3 minute read

AIN WONDRE STAD: Japke-d. Bouma

TEKST: ELLIS ELLENBROEK, FOTO: SIESE VEENSTRA

Groningen. Universiteit. Maar ook talloze straten, huizen, bruggen, pleinen waar herinneringen liggen. Bekende oud-RUG-studenten vertellen over hun speciale plek.

Japke-d. Bouma (Arnhem, 1970); columniste voor NRC, schrijfster; publiceert over hedendaagse kantoortaal en het moderne kantoorleven; studeerde economie van 1988 tot 1994; daarna postdoctorale opleiding journalistiek in Rotterdam; haar achtste boek Ik kan nu niet bellen want ik zit in een call is in oktober verschenen.

Speciale plek Paviljoen Duisenberg, Faculteit Economie en Bedrijfskunde (voorheen WSN-gebouw)

‘Hele nachten zaten we in kamer 501 van het WSN-gebouw’

FOTO JEROEN JUMELET

‘Economie was nog echt een mannenwereld. Ik zat als enige vrouw in de hoofdredactie van het Economisch Magazine, het blad van faculteitsvereniging EFV. Ik ging over de kopij. Wij hebben het blad van een onooglijk zwart-wit gestencild vodje getransformeerd naar een glossy. Met dank aan de jongen van de acquisitie die zo succesvol was in advertenties binnenhalen dat we het magazine fullcolour en op glanzend papier konden uitbrengen. Wel 64 pagina’s, geloof ik, belachelijk!

Mijn leven in de media is daar begonnen. Hele nachten zaten we in kamer 501 van het WSN-gebouw, in het hok waar ook de almanakcommissie zat, om de deadlines te halen. Koffie, mekaar wakker houden, lol, frustratie en pizza’s. Ik heb er het romantische beeld bij dat het moet hebben geleken op de sfeer waarin Facebook en Google begonnen zijn, vanuit een studentenkamer en een garage. De rebellenclub, en samen maakten we mooie dingen.

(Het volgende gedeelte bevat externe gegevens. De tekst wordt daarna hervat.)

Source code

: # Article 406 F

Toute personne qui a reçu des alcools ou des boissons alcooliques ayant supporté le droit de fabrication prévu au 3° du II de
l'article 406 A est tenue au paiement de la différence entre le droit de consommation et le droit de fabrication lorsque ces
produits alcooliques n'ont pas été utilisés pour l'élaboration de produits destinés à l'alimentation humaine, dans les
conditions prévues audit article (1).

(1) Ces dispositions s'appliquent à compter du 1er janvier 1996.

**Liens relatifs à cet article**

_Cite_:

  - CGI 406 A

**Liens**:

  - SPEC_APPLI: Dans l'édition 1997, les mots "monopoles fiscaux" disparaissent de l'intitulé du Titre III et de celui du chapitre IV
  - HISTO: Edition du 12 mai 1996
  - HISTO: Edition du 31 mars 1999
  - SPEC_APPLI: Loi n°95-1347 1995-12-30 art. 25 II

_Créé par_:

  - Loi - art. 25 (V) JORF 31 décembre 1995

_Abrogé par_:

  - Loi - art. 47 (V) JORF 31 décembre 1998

We kopieerden op de gang, maakten spreads om te kijken hoe het er allemaal uit zou komen te zien. Daarna moesten we alle pagina’s op van die floppy’s laden. Die leverden we de volgende ochtend af bij de drukker. Letterlijk afleveren. Op de fiets naar een of ander industrieterrein, in plaats van die hele berg kopij te mailen. Dat kon toen nog niet.

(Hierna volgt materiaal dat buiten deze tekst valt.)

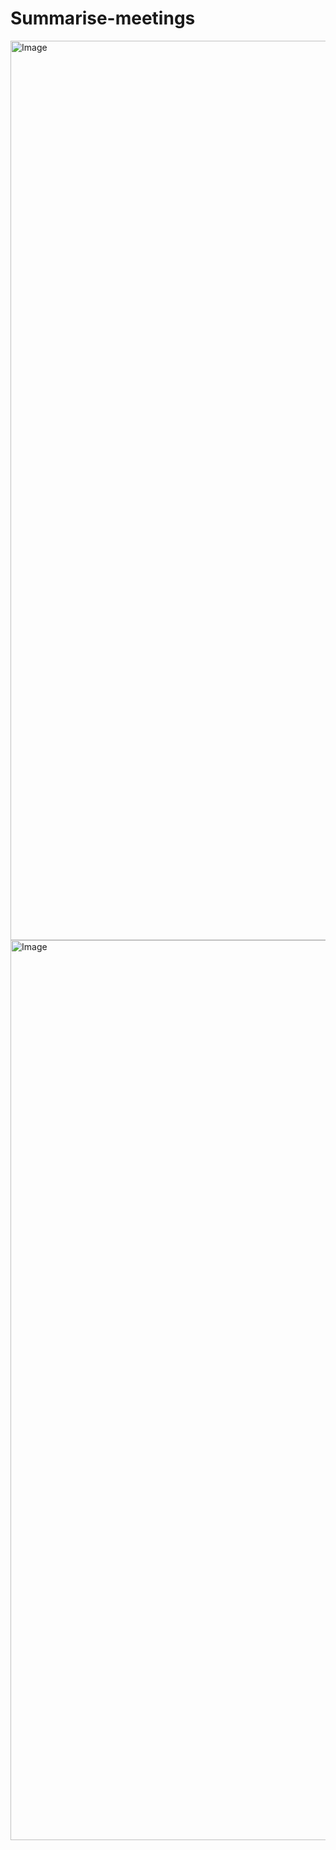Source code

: # Summarise-meetings

<img width="1439" alt="Image" src="https://github.com/user-attachments/assets/48e9eeca-e41f-426e-bff3-2a47a961dfff" />

<img width="1440" alt="Image" src="https://github.com/user-attachments/assets/18682d9d-7c09-4b9e-9bc3-44e4979be405" />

Met vijf mederedacteuren ben ik nog steeds bevriend. Onze appgroep heet “501”, naar het hok van toen. We gaan met elkaar op stap, eten, of zeilen. Met een van de mannen ga ik zelfs op vakantie. Toen we jaren geleden weer eens in Groningen waren, wilden we ook even bij onze vroegere redactieruimte kijken. Het WSN-gebouw is helemaal verbouwd, er is een gigantische campus gekomen, met zelfs een Albert Heijn. Het Economisch Magazine bestaat niet meer heb ik gehoord. Tegenwoordig maken we van elke scheet een foto met onze smartphones. Hadden wij maar ooit een foto gemaakt, van hoe we daar zaten in 501. Dat was fantastisch geweest.’